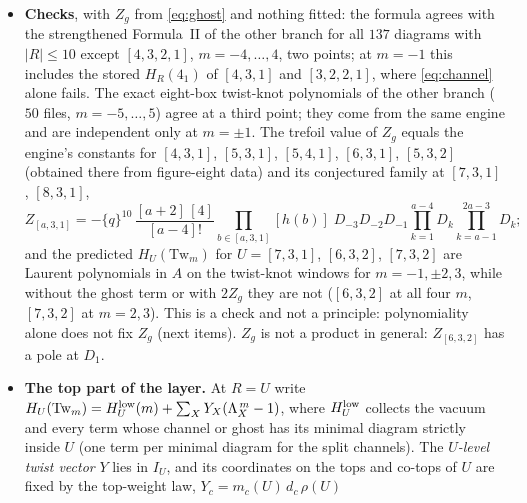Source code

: \documentclass[11pt]{article}
\newcommand{\Tw}{\mathrm{Tw}}
\newcommand{\Lam}{\Lambda}
\begin{document}
\begin{itemize}
Checked: the exact count against the characters on all $355$ diagrams up to $15$ boxes and at two seeds up to $12$; the
three-row formulas on all $217$ three-row diagrams computed in these regimes (up to $30$ boxes), with $39$ values written
down before they were computed ($36$ three-row, $3$ four-corner) all correct, while one more guess, at
$(s_1,s_2,s_3)=(6,4,4)$, failed; the leading vector, found on the $30$ three-corner ghost diagrams up to $13$ boxes, on
$11$ more at $14$--$15$ boxes and at a second point on $11$ diagrams up to $19$ boxes, with a sign-flipped control; the
depth profiles at two seeds.  Not closed: $\mathrm{ex}(U)$ for four or more corners and for three rows with
$s_3\ge4$ and $\min(s_1,s_2)=3$ or $s_3\ge5$, a basis of the ghost space below the top piece, and the ghost coefficients
below the leading part.
\item \textbf{Checks}, with $Z_g$ from \eqref{eq:ghost} and nothing fitted: the formula agrees with the strengthened
Formula~II of the other branch for all $137$ diagrams with $|R|\le10$ except $[4,3,2,1]$, $m=-4,\dots,4$, two points; at
$m=-1$ this includes the stored $H_R(4_1)$ of $[4,3,1]$ and $[3,2,2,1]$, where \eqref{eq:channel} alone fails.  The
exact eight-box twist-knot polynomials of the other branch ($50$ files, $m=-5,\dots,5$) agree at a third point; they come
from the same engine and are independent only at $m=\pm1$.  The trefoil value of $Z_g$ equals the engine's
constants for $[4,3,1]$, $[5,3,1]$, $[5,4,1]$, $[6,3,1]$, $[5,3,2]$ (obtained there from figure-eight data) and its
conjectured family at $[7,3,1]$, $[8,3,1]$,
\[
Z_{[a,3,1]}=-\{q\}^{10}\,\frac{[a+2]\,[4]}{[a-4]!}\prod_{b\in[a,3,1]}[h(b)]\;D_{-3}D_{-2}D_{-1}\prod_{k=1}^{a-4}D_k
\prod_{k=a-1}^{2a-3}D_k ;
\]
and the predicted $H_U(\Tw_m)$ for $U=[7,3,1]$, $[6,3,2]$, $[7,3,2]$ are Laurent polynomials in $A$ on the twist-knot
windows for $m=-1,\pm2,3$, while without the ghost term or with $2Z_g$ they are not ($[6,3,2]$ at all four $m$,
$[7,3,2]$ at $m=2,3$).  This is a check and not a principle: polynomiality alone does not fix $Z_g$ (next items).  $Z_g$
is not a product in general: $Z_{[6,3,2]}$ has a pole at $D_1$.
\item \textbf{The top part of the layer.}  At $R=U$ write $H_U(\Tw_m)=H^{\rm low}_U(m)+\sum_XY_X(\Lam_X^{\,m}-1)$, where
$H^{\rm low}_U$ collects the vacuum and every term whose channel or ghost has its minimal diagram strictly inside $U$
(one term per minimal diagram for the split channels).  The \emph{$U$-level twist vector} $Y$ lies in $I_U$, and its
coordinates on the tops and co-tops of $U$ are fixed by the top-weight law, $Y_c=m_c(U)\,d_c\,\rho(U)$

\end{itemize}
\end{document}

◆ ◆ ◆

■ ACTIVITY ■
Copy word for word every line from the start of the material through the line holding "sign-flipped control; the". The pictures are not part of the copy.

■ SOLUTION TO THIS EXERCISE ■
Source code

: \documentclass[11pt]{article}
\newcommand{\Tw}{\mathrm{Tw}}
\newcommand{\Lam}{\Lambda}
\begin{document}
\begin{itemize}
Checked: the exact count against the characters on all $355$ diagrams up to $15$ boxes and at two seeds up to $12$; the
three-row formulas on all $217$ three-row diagrams computed in these regimes (up to $30$ boxes), with $39$ values written
down before they were computed ($36$ three-row, $3$ four-corner) all correct, while one more guess, at
$(s_1,s_2,s_3)=(6,4,4)$, failed; the leading vector, found on the $30$ three-corner ghost diagrams up to $13$ boxes, on
$11$ more at $14$--$15$ boxes and at a second point on $11$ diagrams up to $19$ boxes, with a sign-flipped control; the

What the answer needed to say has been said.